*** Opening THE INPUT ***

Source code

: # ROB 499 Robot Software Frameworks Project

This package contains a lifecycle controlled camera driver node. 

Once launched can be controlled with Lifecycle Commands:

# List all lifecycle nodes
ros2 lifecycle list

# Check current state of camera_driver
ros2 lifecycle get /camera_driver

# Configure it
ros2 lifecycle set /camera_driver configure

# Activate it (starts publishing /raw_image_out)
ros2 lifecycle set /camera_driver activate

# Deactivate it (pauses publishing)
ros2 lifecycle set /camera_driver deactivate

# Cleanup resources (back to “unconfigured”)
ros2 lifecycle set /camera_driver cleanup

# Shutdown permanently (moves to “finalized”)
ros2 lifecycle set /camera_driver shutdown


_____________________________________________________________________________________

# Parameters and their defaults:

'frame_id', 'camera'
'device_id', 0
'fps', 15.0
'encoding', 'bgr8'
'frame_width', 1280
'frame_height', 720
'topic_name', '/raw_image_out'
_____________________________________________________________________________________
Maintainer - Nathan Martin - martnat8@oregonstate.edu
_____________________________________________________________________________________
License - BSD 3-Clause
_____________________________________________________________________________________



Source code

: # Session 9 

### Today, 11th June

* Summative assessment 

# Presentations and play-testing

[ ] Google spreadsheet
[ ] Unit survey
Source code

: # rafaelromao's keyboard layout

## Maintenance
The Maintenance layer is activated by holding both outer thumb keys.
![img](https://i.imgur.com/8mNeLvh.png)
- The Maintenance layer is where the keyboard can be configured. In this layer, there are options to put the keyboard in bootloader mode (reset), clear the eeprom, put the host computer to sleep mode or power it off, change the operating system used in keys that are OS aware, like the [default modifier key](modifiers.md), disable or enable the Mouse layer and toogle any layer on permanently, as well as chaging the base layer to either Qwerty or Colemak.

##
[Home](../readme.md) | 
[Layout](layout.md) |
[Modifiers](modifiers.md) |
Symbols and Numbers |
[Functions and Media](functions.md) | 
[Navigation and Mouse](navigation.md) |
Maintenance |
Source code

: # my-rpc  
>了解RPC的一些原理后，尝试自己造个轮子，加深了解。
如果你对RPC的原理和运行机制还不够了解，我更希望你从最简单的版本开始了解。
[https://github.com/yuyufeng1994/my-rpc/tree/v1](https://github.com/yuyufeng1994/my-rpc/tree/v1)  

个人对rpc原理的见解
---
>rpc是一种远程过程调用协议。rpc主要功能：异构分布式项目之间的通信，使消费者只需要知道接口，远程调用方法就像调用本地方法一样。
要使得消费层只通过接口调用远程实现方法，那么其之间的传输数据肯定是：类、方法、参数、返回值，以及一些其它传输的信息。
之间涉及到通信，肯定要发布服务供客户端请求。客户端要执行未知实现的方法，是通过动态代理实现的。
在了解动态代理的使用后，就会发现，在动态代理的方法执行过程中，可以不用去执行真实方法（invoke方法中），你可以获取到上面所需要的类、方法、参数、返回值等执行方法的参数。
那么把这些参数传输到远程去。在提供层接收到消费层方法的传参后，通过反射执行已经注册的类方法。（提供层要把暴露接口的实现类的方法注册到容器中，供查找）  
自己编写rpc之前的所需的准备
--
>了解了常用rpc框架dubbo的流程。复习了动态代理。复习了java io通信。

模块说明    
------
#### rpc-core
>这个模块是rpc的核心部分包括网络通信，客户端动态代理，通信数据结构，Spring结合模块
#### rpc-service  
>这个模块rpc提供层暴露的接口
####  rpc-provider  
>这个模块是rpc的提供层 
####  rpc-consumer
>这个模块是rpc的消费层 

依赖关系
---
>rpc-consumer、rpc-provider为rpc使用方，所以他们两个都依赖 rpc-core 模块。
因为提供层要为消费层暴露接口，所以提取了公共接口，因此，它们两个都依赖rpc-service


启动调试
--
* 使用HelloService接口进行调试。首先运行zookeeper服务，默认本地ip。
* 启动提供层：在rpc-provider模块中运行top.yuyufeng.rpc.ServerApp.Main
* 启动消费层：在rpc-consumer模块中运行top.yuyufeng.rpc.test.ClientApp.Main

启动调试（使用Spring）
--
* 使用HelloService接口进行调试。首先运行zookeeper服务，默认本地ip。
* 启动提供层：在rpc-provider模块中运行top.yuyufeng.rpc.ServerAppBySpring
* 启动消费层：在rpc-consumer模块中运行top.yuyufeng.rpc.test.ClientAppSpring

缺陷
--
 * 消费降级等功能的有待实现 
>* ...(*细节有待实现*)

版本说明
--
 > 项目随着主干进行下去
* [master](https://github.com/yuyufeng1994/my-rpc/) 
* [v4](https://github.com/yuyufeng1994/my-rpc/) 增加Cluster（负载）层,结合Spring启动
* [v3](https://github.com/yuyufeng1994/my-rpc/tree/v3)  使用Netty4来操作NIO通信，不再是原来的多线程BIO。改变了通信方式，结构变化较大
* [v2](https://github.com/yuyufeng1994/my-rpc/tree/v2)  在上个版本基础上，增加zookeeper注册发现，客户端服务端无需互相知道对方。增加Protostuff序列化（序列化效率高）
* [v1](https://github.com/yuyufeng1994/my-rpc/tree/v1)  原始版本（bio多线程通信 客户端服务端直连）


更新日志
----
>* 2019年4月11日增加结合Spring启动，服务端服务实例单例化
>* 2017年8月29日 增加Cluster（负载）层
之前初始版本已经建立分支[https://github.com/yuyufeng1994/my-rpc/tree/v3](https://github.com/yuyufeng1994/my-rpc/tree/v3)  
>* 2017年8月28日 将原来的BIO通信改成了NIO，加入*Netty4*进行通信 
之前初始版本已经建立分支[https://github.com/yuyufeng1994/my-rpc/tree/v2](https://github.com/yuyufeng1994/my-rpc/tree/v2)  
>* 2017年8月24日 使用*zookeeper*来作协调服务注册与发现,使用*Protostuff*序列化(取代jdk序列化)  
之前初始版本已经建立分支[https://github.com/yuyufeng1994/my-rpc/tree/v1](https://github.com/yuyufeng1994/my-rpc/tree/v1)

*** Closing THE INPUT ***

■ EXERCISE OBJECTIVE ■
Wherever the word "modifiers" occurs in a line of the listing, copy that line.

■ TASK OUTPUT ■
- The Maintenance layer is where the keyboard can be configured. In this layer, there are options to put the keyboard in bootloader mode (reset), clear the eeprom, put the host computer to sleep mode or power it off, change the operating system used in keys that are OS aware, like the [default modifier key](modifiers.md), disable or enable the Mouse layer and toogle any layer on permanently, as well as chaging the base layer to either Qwerty or Colemak.
[Modifiers](modifiers.md) |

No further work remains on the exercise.